Nul doute que la haute autorité pour la bonne gouvernance (Habg) s’intéressera de près à ce dossier et diligentera des enquêtes approfondies sur les faits allégués.
L’inspection d’État ne restera certainement pas en marge de cet élan et exigera que des audits soient réalisés pour faire toute la lumière.
Dans un État de droit comme le nôtre, doté de tous les outils de mesure de l’efficacité de l’action gouvernementale mais aussi et surtout de la bonne gouvernance, nul ne peut, impunément, agir comme un électron libre. Le pays est gouverné par des lois auxquelles personne ne doit échapper. L’enquête ne fait que commencer.
crocinfos.net
[Encadré2] Revoyez votre copie
Monsieur le maire, Lanciné Diabaté Kalifa, peut-on vouloir incarner une jeunesse intègre et respectueuse des principes de bonne gouvernance, ceux que le président Alassane Ouattara valorise pour bâtir une Côte d’Ivoire honorable et respectée, et adopter un comportement qui suscite autant d’interrogations ?
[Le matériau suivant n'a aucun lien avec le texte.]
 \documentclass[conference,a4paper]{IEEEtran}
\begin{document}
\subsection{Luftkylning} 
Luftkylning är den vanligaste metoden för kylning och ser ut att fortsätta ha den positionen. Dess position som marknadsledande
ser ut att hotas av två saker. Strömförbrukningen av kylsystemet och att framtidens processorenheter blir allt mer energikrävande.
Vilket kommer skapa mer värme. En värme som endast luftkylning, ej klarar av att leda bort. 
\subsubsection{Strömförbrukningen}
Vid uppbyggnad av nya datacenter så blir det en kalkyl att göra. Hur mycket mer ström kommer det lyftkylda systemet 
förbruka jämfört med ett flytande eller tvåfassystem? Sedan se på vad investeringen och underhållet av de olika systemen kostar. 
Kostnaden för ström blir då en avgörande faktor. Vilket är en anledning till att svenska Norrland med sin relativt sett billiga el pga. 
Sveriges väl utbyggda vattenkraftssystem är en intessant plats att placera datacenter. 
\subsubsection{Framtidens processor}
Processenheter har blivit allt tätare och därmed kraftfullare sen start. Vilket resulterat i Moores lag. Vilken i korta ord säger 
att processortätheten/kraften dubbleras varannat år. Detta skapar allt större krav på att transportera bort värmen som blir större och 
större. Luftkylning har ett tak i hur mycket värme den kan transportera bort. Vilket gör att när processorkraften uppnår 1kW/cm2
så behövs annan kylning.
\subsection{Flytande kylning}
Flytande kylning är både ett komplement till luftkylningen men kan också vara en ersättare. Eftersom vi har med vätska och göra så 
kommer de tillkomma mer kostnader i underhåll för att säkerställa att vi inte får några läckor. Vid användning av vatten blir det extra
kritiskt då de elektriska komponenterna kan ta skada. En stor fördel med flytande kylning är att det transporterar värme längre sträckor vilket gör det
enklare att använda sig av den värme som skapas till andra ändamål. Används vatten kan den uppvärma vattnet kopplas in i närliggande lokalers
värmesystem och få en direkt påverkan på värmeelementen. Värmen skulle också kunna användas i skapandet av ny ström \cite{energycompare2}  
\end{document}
Comment expliquer que, pour la promotion des actions menées ou entreprises par la jeunesse, l’État vous octroie un marché et vous le retire pour non-exécution et suspende également l’entreprise ? Comment ont été utilisés les montants d’exécution de ces marchés ? Ces questions qui, selon les réponses, redoreraient ou terniraient votre image et votre honneur.
Quels que soient leurs affiliations politiques, la Côte d’Ivoire sait honorer ses dignes filles et fils qui s’illustrent par leur travail. Comme le témoigne le ‘’Prix National d’Excellence’’ obtenu en 2021, par Antoine Tiémoko Assalé, maire indépendant de Tiassalé, primé comme 2e meilleur maire de Côte d’Ivoire dans la catégorie ‘’Collectivités et lutte contre le désordre urbain.’’
Nous sommes toutes et tous, autant que nous sommes, et vous n’y échappez bien évidemment pas, vivement invités à nous aligner sur la bonne voie tracée par le président Alassane Ouattara dans le cadre de la bonne gouvernance.